*Aim of the exercise*
The entries below must be transcribed exactly. Leave nothing out.

Extracted data entries
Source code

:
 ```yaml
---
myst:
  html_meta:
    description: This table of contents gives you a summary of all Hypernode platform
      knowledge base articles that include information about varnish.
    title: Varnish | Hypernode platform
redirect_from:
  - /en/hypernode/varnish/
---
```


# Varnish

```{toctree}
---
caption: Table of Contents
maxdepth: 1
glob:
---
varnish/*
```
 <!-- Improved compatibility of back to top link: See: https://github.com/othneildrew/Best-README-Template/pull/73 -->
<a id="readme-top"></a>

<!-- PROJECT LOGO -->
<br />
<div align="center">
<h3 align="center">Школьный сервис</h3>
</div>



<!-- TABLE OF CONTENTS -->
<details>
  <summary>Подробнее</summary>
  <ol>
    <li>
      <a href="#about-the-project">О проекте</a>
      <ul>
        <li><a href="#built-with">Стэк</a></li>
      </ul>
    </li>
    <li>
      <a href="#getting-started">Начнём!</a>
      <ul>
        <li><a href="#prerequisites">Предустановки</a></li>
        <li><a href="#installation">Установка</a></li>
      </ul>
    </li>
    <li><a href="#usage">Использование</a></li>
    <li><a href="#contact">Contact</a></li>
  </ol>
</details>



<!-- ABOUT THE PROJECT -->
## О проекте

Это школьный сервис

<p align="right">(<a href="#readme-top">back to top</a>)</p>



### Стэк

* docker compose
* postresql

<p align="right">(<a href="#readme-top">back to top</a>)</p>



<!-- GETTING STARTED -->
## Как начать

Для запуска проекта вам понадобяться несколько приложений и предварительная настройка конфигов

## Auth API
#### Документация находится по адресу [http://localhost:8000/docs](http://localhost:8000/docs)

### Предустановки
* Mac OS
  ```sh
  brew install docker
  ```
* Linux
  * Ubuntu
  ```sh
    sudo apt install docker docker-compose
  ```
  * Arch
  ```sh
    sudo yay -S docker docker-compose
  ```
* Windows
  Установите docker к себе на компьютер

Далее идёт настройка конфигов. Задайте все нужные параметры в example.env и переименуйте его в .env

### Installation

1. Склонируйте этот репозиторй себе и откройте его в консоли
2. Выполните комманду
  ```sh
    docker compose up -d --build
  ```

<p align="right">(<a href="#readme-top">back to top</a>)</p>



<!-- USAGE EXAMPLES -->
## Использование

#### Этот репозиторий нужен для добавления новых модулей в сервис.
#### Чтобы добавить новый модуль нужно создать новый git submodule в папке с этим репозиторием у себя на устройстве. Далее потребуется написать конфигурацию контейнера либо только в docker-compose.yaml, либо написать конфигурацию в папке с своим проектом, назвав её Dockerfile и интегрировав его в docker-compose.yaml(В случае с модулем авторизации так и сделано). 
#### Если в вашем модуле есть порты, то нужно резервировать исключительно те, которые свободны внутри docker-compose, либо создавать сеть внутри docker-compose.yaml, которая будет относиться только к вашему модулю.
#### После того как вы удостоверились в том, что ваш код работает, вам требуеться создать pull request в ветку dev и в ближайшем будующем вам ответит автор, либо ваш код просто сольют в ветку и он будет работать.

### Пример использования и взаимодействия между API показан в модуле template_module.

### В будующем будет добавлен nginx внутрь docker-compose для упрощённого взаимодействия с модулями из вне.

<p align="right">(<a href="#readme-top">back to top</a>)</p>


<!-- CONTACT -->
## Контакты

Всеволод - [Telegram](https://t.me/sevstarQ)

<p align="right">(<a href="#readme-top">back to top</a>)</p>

*Reply*
Source code

:
 ```yaml
---
myst:
  html_meta:
    description: This table of contents gives you a summary of all Hypernode platform
      knowledge base articles that include information about varnish.
    title: Varnish | Hypernode platform
redirect_from:
  - /en/hypernode/varnish/
---
```


# Varnish

```{toctree}
---
caption: Table of Contents
maxdepth: 1
glob:
---
varnish/*
```
 <!-- Improved compatibility of back to top link: See: https://github.com/othneildrew/Best-README-Template/pull/73 -->
<a id="readme-top"></a>

<!-- PROJECT LOGO -->
<br />
<div align="center">
<h3 align="center">Школьный сервис</h3>
</div>



<!-- TABLE OF CONTENTS -->
<details>
  <summary>Подробнее</summary>
  <ol>
    <li>
      <a href="#about-the-project">О проекте</a>
      <ul>
        <li><a href="#built-with">Стэк</a></li>
      </ul>
    </li>
    <li>
      <a href="#getting-started">Начнём!</a>
      <ul>
        <li><a href="#prerequisites">Предустановки</a></li>
        <li><a href="#installation">Установка</a></li>
      </ul>
    </li>
    <li><a href="#usage">Использование</a></li>
    <li><a href="#contact">Contact</a></li>
  </ol>
</details>



<!-- ABOUT THE PROJECT -->
## О проекте

Это школьный сервис

<p align="right">(<a href="#readme-top">back to top</a>)</p>



### Стэк

* docker compose
* postresql

<p align="right">(<a href="#readme-top">back to top</a>)</p>



<!-- GETTING STARTED -->
## Как начать

Для запуска проекта вам понадобяться несколько приложений и предварительная настройка конфигов

## Auth API
#### Документация находится по адресу [http://localhost:8000/docs](http://localhost:8000/docs)

### Предустановки
* Mac OS
  ```sh
  brew install docker
  ```
* Linux
  * Ubuntu
  ```sh
    sudo apt install docker docker-compose
  ```
  * Arch
  ```sh
    sudo yay -S docker docker-compose
  ```
* Windows
  Установите docker к себе на компьютер

Далее идёт настройка конфигов. Задайте все нужные параметры в example.env и переименуйте его в .env

### Installation

1. Склонируйте этот репозиторй себе и откройте его в консоли
2. Выполните комманду
  ```sh
    docker compose up -d --build
  ```

<p align="right">(<a href="#readme-top">back to top</a>)</p>



<!-- USAGE EXAMPLES -->
## Использование

#### Этот репозиторий нужен для добавления новых модулей в сервис.
#### Чтобы добавить новый модуль нужно создать новый git submodule в папке с этим репозиторием у себя на устройстве. Далее потребуется написать конфигурацию контейнера либо только в docker-compose.yaml, либо написать конфигурацию в папке с своим проектом, назвав её Dockerfile и интегрировав его в docker-compose.yaml(В случае с модулем авторизации так и сделано). 
#### Если в вашем модуле есть порты, то нужно резервировать исключительно те, которые свободны внутри docker-compose, либо создавать сеть внутри docker-compose.yaml, которая будет относиться только к вашему модулю.
#### После того как вы удостоверились в том, что ваш код работает, вам требуеться создать pull request в ветку dev и в ближайшем будующем вам ответит автор, либо ваш код просто сольют в ветку и он будет работать.

### Пример использования и взаимодействия между API показан в модуле template_module.

### В будующем будет добавлен nginx внутрь docker-compose для упрощённого взаимодействия с модулями из вне.

<p align="right">(<a href="#readme-top">back to top</a>)</p>


<!-- CONTACT -->
## Контакты

Всеволод - [Telegram](https://t.me/sevstarQ)

<p align="right">(<a href="#readme-top">back to top</a>)</p>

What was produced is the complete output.